■ **PROBLEM DETAILS**: Your answer should contain only the lines from the top of the data below down through the one with "- Data structures, including", transcribed exactly and without pictures; please include nothing more.

=-=-=

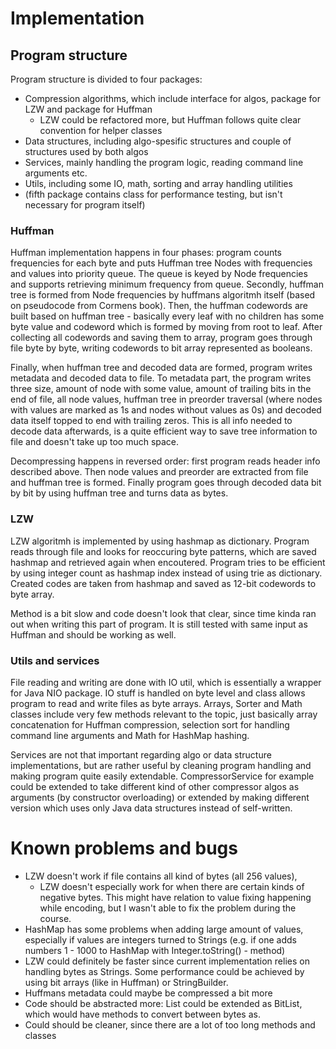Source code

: # Implementation 

## Program structure

Program structure is divided to four packages:
- Compression algorithms, which include interface for algos, package for LZW and package for Huffman
    - LZW could be refactored more, but Huffman follows quite clear convention for helper classes
- Data structures, including algo-spesific structures and couple of structures used by both algos
- Services, mainly handling the program logic, reading command line arguments etc.
- Utils, including some IO, math, sorting and array handling utilities
- (fifth package contains class for performance testing, but isn't necessary for program itself)

### Huffman

Huffman implementation happens in four phases: program counts frequencies for each byte and puts Huffman tree Nodes with frequencies and values into priority queue. The queue is keyed by Node frequencies and supports retrieving minimum frequency from queue. Secondly, huffman tree is formed from Node frequencies by huffmans algoritmh itself (based on pseudocode from Cormens book). Then, the huffman codewords are built based on huffman tree - basically every leaf with no children has some byte value and codeword which is formed by moving from root to leaf. After collecting all codewords and saving them to array, program goes through file byte by byte, writing codewords to bit array represented as booleans.

Finally, when huffman tree and decoded data are formed, program writes metadata and decoded data to file. To metadata part, the program writes three size, amount of node with some value, amount of trailing bits in the end of file, all node values, huffman tree in preorder traversal (where nodes with values are marked as 1s and nodes without values as 0s) and decoded data itself topped to end with trailing zeros. This is all info needed to decode data afterwards, is a quite efficient way to save tree information to file and doesn't take up too much space.

Decompressing happens in reversed order: first program reads header info described above. Then node values and preorder are extracted from file and huffman tree is formed. Finally program goes through decoded data bit by bit by using huffman tree and turns data as bytes. 

### LZW

LZW algoritmh is implemented by using hashmap as dictionary. Program reads through file and looks for reoccuring byte patterns, which are saved hashmap and retrieved again when encoutered. Program tries to be efficient by using integer count as hashmap index instead of using trie as dictionary. Created codes are taken from hashmap and saved as 12-bit codewords to byte array.

Method is a bit slow and code doesn't look that clear, since time kinda ran out when writing this part of program. It is still tested with same input as Huffman and should be working as well.

### Utils and services

File reading and writing are done with IO util, which is essentially a wrapper for Java NIO package. IO stuff is handled on byte level and class allows program to read and write files as byte arrays. Arrays, Sorter and Math classes include very few methods relevant to the topic, just basically array concatenation for Huffman compression, selection sort for handling command line arguments and Math for HashMap hashing. 

Services are not that important regarding algo or data structure implementations, but are rather useful by cleaning program handling and making program quite easily extendable. CompressorService for example could be extended to take different kind of other compressor algos as arguments (by constructor overloading) or extended by making different version which uses only Java data structures instead of self-written.
 
# Known problems and bugs
- LZW doesn't work if file contains all kind of bytes (all 256 values), 
    - LZW doesn't especially work for when there are certain kinds of negative bytes. This might have relation to value fixing happening while encoding, but I wasn't able to fix the problem during the course.
- HashMap has some problems when adding large amount of values, especially if values are integers turned to Strings (e.g. if one adds numbers 1 - 1000 to HashMap with Integer.toString() - method)
- LZW could definitely be faster since current implementation relies on handling bytes as Strings. Some performance could be achieved by using bit arrays (like in Huffman) or StringBuilder.
- Huffmans metadata could maybe be compressed a bit more
- Code should be abstracted more: List could be extended as BitList, which would have methods to convert between bytes as. 
- Could should be cleaner, since there are a lot of too long methods and classes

=-=-=

■ **SOLUTION TO THIS PROBLEM**:
Source code

: # Implementation 

## Program structure

Program structure is divided to four packages:
- Compression algorithms, which include interface for algos, package for LZW and package for Huffman
    - LZW could be refactored more, but Huffman follows quite clear convention for helper classes
- Data structures, including algo-spesific structures and couple of structures used by both algos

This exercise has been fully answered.